**About this task**
Where the line containing "- Audit logging enabled" appears, end the copy there, keeping that line; start from the first line of the entries, copy exactly, and omit pictures.

**Input records**
● ● ● ●

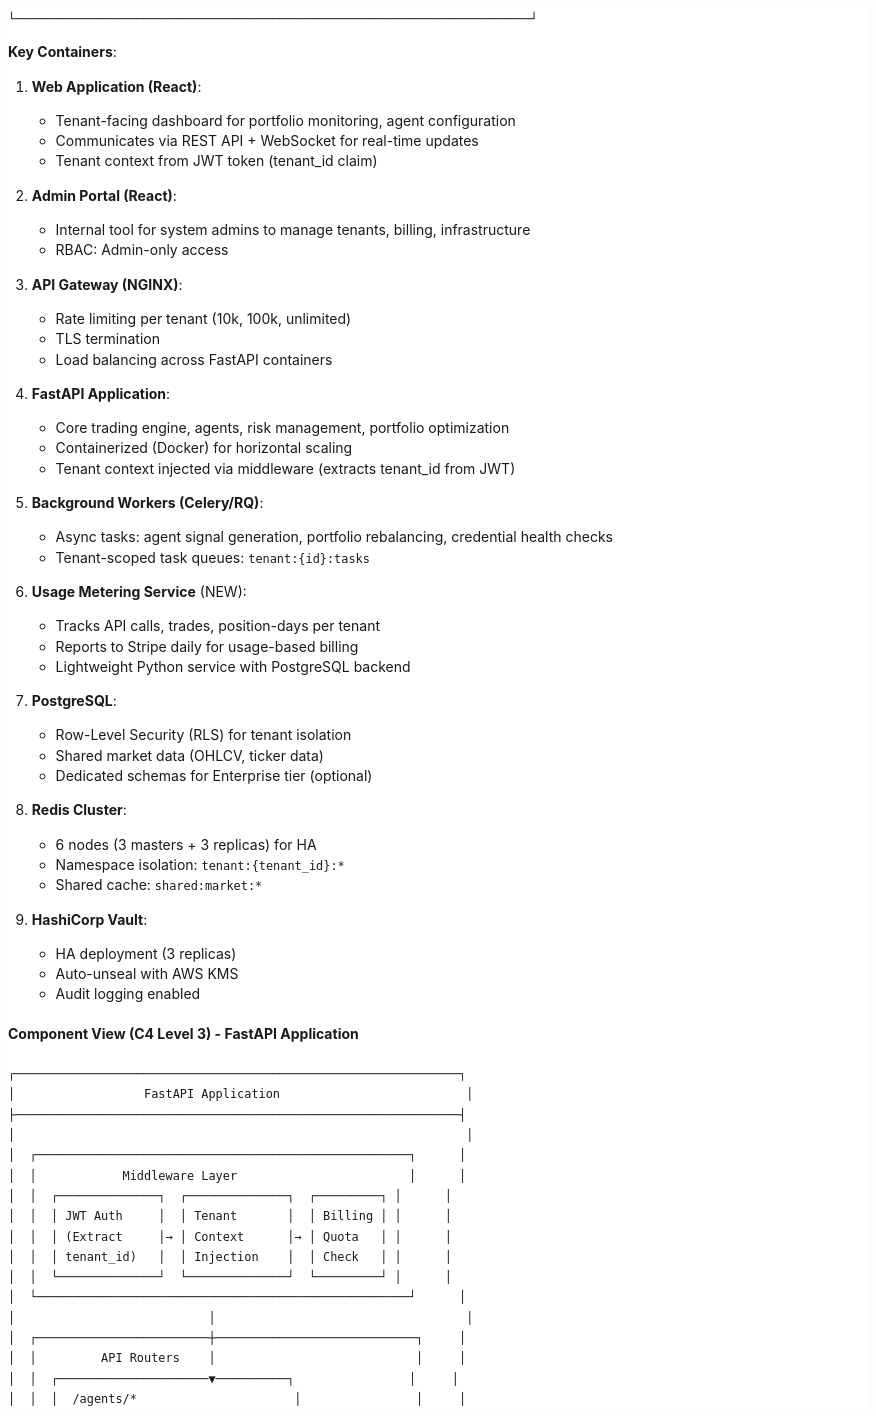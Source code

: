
 ```
└────────────────────────────────────────────────────────────────────────┘
```

**Key Containers**:

1. **Web Application (React)**:
   - Tenant-facing dashboard for portfolio monitoring, agent configuration
   - Communicates via REST API + WebSocket for real-time updates
   - Tenant context from JWT token (tenant_id claim)

2. **Admin Portal (React)**:
   - Internal tool for system admins to manage tenants, billing, infrastructure
   - RBAC: Admin-only access

3. **API Gateway (NGINX)**:
   - Rate limiting per tenant (10k, 100k, unlimited)
   - TLS termination
   - Load balancing across FastAPI containers

4. **FastAPI Application**:
   - Core trading engine, agents, risk management, portfolio optimization
   - Containerized (Docker) for horizontal scaling
   - Tenant context injected via middleware (extracts tenant_id from JWT)

5. **Background Workers (Celery/RQ)**:
   - Async tasks: agent signal generation, portfolio rebalancing, credential health checks
   - Tenant-scoped task queues: `tenant:{id}:tasks`

6. **Usage Metering Service** (NEW):
   - Tracks API calls, trades, position-days per tenant
   - Reports to Stripe daily for usage-based billing
   - Lightweight Python service with PostgreSQL backend

7. **PostgreSQL**:
   - Row-Level Security (RLS) for tenant isolation
   - Shared market data (OHLCV, ticker data)
   - Dedicated schemas for Enterprise tier (optional)

8. **Redis Cluster**:
   - 6 nodes (3 masters + 3 replicas) for HA
   - Namespace isolation: `tenant:{tenant_id}:*`
   - Shared cache: `shared:market:*`

9. **HashiCorp Vault**:
   - HA deployment (3 replicas)
   - Auto-unseal with AWS KMS
   - Audit logging enabled

#### Component View (C4 Level 3) - FastAPI Application

```
┌──────────────────────────────────────────────────────────────┐
│                  FastAPI Application                          │
├──────────────────────────────────────────────────────────────┤
│                                                               │
│  ┌────────────────────────────────────────────────────┐      │
│  │            Middleware Layer                        │      │
│  │  ┌──────────────┐  ┌──────────────┐  ┌─────────┐ │      │
│  │  │ JWT Auth     │  │ Tenant       │  │ Billing │ │      │
│  │  │ (Extract     │→ │ Context      │→ │ Quota   │ │      │
│  │  │ tenant_id)   │  │ Injection    │  │ Check   │ │      │
│  │  └──────────────┘  └──────────────┘  └─────────┘ │      │
│  └────────────────────────────────────────────────────┘      │
│                           │                                   │
│  ┌────────────────────────┼────────────────────────────┐     │
│  │         API Routers    │                            │     │
│  │  ┌─────────────────────▼──────────┐                │     │
│  │  │  /agents/*                      │                │     │
```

● ● ● ●

**Your solution**
Source code

:
 ```
└────────────────────────────────────────────────────────────────────────┘
```

**Key Containers**:

1. **Web Application (React)**:
   - Tenant-facing dashboard for portfolio monitoring, agent configuration
   - Communicates via REST API + WebSocket for real-time updates
   - Tenant context from JWT token (tenant_id claim)

2. **Admin Portal (React)**:
   - Internal tool for system admins to manage tenants, billing, infrastructure
   - RBAC: Admin-only access

3. **API Gateway (NGINX)**:
   - Rate limiting per tenant (10k, 100k, unlimited)
   - TLS termination
   - Load balancing across FastAPI containers

4. **FastAPI Application**:
   - Core trading engine, agents, risk management, portfolio optimization
   - Containerized (Docker) for horizontal scaling
   - Tenant context injected via middleware (extracts tenant_id from JWT)

5. **Background Workers (Celery/RQ)**:
   - Async tasks: agent signal generation, portfolio rebalancing, credential health checks
   - Tenant-scoped task queues: `tenant:{id}:tasks`

6. **Usage Metering Service** (NEW):
   - Tracks API calls, trades, position-days per tenant
   - Reports to Stripe daily for usage-based billing
   - Lightweight Python service with PostgreSQL backend

7. **PostgreSQL**:
   - Row-Level Security (RLS) for tenant isolation
   - Shared market data (OHLCV, ticker data)
   - Dedicated schemas for Enterprise tier (optional)

8. **Redis Cluster**:
   - 6 nodes (3 masters + 3 replicas) for HA
   - Namespace isolation: `tenant:{tenant_id}:*`
   - Shared cache: `shared:market:*`

9. **HashiCorp Vault**:
   - HA deployment (3 replicas)
   - Auto-unseal with AWS KMS
   - Audit logging enabled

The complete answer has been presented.